#### PROVIDED INFORMATION:
------------------------
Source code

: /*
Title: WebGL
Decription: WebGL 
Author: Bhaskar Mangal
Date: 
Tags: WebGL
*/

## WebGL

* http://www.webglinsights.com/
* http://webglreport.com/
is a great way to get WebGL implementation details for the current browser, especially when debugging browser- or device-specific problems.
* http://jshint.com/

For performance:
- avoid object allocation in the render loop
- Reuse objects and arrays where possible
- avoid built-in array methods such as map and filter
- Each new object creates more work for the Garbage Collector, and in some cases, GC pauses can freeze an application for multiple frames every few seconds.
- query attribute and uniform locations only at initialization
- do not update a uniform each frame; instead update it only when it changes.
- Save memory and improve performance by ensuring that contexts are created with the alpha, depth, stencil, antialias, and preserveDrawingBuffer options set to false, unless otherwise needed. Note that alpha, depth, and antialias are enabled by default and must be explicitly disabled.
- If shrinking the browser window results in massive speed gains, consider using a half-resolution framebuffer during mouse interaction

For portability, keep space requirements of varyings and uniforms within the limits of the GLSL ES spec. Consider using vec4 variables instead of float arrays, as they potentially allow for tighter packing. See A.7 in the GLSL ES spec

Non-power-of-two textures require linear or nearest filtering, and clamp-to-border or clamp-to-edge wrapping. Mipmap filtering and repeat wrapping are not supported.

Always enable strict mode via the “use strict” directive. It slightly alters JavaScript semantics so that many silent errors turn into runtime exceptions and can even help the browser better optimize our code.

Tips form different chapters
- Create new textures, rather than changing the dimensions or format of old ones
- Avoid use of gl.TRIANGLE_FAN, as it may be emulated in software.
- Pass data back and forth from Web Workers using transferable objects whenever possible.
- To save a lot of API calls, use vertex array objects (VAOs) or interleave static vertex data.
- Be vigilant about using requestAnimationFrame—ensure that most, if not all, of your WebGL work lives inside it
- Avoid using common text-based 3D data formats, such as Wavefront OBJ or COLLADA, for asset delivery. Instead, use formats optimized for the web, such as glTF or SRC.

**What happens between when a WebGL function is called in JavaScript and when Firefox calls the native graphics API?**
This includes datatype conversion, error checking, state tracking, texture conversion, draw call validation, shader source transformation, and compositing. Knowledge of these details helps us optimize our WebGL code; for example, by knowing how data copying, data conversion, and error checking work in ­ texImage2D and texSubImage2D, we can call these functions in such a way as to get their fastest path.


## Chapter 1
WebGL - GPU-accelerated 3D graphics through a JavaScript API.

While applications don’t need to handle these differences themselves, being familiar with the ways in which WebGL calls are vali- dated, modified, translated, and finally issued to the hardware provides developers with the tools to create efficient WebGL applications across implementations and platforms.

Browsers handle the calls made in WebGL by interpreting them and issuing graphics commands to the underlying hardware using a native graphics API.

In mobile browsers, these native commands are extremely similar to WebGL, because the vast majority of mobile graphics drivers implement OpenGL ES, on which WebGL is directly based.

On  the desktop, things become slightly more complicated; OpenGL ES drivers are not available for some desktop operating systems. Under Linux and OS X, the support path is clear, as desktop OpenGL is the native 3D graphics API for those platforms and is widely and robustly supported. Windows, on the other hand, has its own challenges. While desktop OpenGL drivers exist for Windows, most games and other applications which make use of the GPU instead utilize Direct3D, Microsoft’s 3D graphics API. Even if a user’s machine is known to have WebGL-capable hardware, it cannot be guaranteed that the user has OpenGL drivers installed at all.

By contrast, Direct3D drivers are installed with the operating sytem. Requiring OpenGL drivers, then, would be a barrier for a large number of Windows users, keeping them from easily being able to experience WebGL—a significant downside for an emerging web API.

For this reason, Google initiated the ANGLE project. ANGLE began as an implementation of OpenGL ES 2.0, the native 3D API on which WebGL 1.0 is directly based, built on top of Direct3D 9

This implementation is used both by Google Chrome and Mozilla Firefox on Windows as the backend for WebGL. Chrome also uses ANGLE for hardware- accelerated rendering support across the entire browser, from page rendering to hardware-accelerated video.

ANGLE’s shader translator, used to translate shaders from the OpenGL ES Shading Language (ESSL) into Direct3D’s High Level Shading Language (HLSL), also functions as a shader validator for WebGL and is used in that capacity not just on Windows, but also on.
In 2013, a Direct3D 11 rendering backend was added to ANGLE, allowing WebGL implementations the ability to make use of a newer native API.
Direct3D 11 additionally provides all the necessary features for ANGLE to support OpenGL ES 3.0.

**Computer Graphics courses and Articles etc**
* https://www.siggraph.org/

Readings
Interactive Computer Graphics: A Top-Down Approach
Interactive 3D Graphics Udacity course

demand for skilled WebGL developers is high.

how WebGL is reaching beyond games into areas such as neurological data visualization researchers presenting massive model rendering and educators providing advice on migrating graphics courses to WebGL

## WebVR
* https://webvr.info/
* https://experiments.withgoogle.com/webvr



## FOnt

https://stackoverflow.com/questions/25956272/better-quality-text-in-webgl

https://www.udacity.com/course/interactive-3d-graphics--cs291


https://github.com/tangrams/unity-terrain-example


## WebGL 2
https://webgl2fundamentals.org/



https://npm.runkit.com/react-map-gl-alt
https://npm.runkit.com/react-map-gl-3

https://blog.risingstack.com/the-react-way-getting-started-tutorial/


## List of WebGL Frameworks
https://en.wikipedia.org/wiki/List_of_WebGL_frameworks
------------------------
#### WHAT TO WORK ON:
Reproduce the listing above verbatim, from first line to last.

#### WRITTEN REPLY:
Source code

: /*
Title: WebGL
Decription: WebGL 
Author: Bhaskar Mangal
Date: 
Tags: WebGL
*/

## WebGL

* http://www.webglinsights.com/
* http://webglreport.com/
is a great way to get WebGL implementation details for the current browser, especially when debugging browser- or device-specific problems.
* http://jshint.com/

For performance:
- avoid object allocation in the render loop
- Reuse objects and arrays where possible
- avoid built-in array methods such as map and filter
- Each new object creates more work for the Garbage Collector, and in some cases, GC pauses can freeze an application for multiple frames every few seconds.
- query attribute and uniform locations only at initialization
- do not update a uniform each frame; instead update it only when it changes.
- Save memory and improve performance by ensuring that contexts are created with the alpha, depth, stencil, antialias, and preserveDrawingBuffer options set to false, unless otherwise needed. Note that alpha, depth, and antialias are enabled by default and must be explicitly disabled.
- If shrinking the browser window results in massive speed gains, consider using a half-resolution framebuffer during mouse interaction

For portability, keep space requirements of varyings and uniforms within the limits of the GLSL ES spec. Consider using vec4 variables instead of float arrays, as they potentially allow for tighter packing. See A.7 in the GLSL ES spec

Non-power-of-two textures require linear or nearest filtering, and clamp-to-border or clamp-to-edge wrapping. Mipmap filtering and repeat wrapping are not supported.

Always enable strict mode via the “use strict” directive. It slightly alters JavaScript semantics so that many silent errors turn into runtime exceptions and can even help the browser better optimize our code.

Tips form different chapters
- Create new textures, rather than changing the dimensions or format of old ones
- Avoid use of gl.TRIANGLE_FAN, as it may be emulated in software.
- Pass data back and forth from Web Workers using transferable objects whenever possible.
- To save a lot of API calls, use vertex array objects (VAOs) or interleave static vertex data.
- Be vigilant about using requestAnimationFrame—ensure that most, if not all, of your WebGL work lives inside it
- Avoid using common text-based 3D data formats, such as Wavefront OBJ or COLLADA, for asset delivery. Instead, use formats optimized for the web, such as glTF or SRC.

**What happens between when a WebGL function is called in JavaScript and when Firefox calls the native graphics API?**
This includes datatype conversion, error checking, state tracking, texture conversion, draw call validation, shader source transformation, and compositing. Knowledge of these details helps us optimize our WebGL code; for example, by knowing how data copying, data conversion, and error checking work in ­ texImage2D and texSubImage2D, we can call these functions in such a way as to get their fastest path.


## Chapter 1
WebGL - GPU-accelerated 3D graphics through a JavaScript API.

While applications don’t need to handle these differences themselves, being familiar with the ways in which WebGL calls are vali- dated, modified, translated, and finally issued to the hardware provides developers with the tools to create efficient WebGL applications across implementations and platforms.

Browsers handle the calls made in WebGL by interpreting them and issuing graphics commands to the underlying hardware using a native graphics API.

In mobile browsers, these native commands are extremely similar to WebGL, because the vast majority of mobile graphics drivers implement OpenGL ES, on which WebGL is directly based.

On  the desktop, things become slightly more complicated; OpenGL ES drivers are not available for some desktop operating systems. Under Linux and OS X, the support path is clear, as desktop OpenGL is the native 3D graphics API for those platforms and is widely and robustly supported. Windows, on the other hand, has its own challenges. While desktop OpenGL drivers exist for Windows, most games and other applications which make use of the GPU instead utilize Direct3D, Microsoft’s 3D graphics API. Even if a user’s machine is known to have WebGL-capable hardware, it cannot be guaranteed that the user has OpenGL drivers installed at all.

By contrast, Direct3D drivers are installed with the operating sytem. Requiring OpenGL drivers, then, would be a barrier for a large number of Windows users, keeping them from easily being able to experience WebGL—a significant downside for an emerging web API.

For this reason, Google initiated the ANGLE project. ANGLE began as an implementation of OpenGL ES 2.0, the native 3D API on which WebGL 1.0 is directly based, built on top of Direct3D 9

This implementation is used both by Google Chrome and Mozilla Firefox on Windows as the backend for WebGL. Chrome also uses ANGLE for hardware- accelerated rendering support across the entire browser, from page rendering to hardware-accelerated video.

ANGLE’s shader translator, used to translate shaders from the OpenGL ES Shading Language (ESSL) into Direct3D’s High Level Shading Language (HLSL), also functions as a shader validator for WebGL and is used in that capacity not just on Windows, but also on.
In 2013, a Direct3D 11 rendering backend was added to ANGLE, allowing WebGL implementations the ability to make use of a newer native API.
Direct3D 11 additionally provides all the necessary features for ANGLE to support OpenGL ES 3.0.

**Computer Graphics courses and Articles etc**
* https://www.siggraph.org/

Readings
Interactive Computer Graphics: A Top-Down Approach
Interactive 3D Graphics Udacity course

demand for skilled WebGL developers is high.

how WebGL is reaching beyond games into areas such as neurological data visualization researchers presenting massive model rendering and educators providing advice on migrating graphics courses to WebGL

## WebVR
* https://webvr.info/
* https://experiments.withgoogle.com/webvr



## FOnt

https://stackoverflow.com/questions/25956272/better-quality-text-in-webgl

https://www.udacity.com/course/interactive-3d-graphics--cs291


https://github.com/tangrams/unity-terrain-example


## WebGL 2
https://webgl2fundamentals.org/



https://npm.runkit.com/react-map-gl-alt
https://npm.runkit.com/react-map-gl-3

https://blog.risingstack.com/the-react-way-getting-started-tutorial/


## List of WebGL Frameworks
https://en.wikipedia.org/wiki/List_of_WebGL_frameworks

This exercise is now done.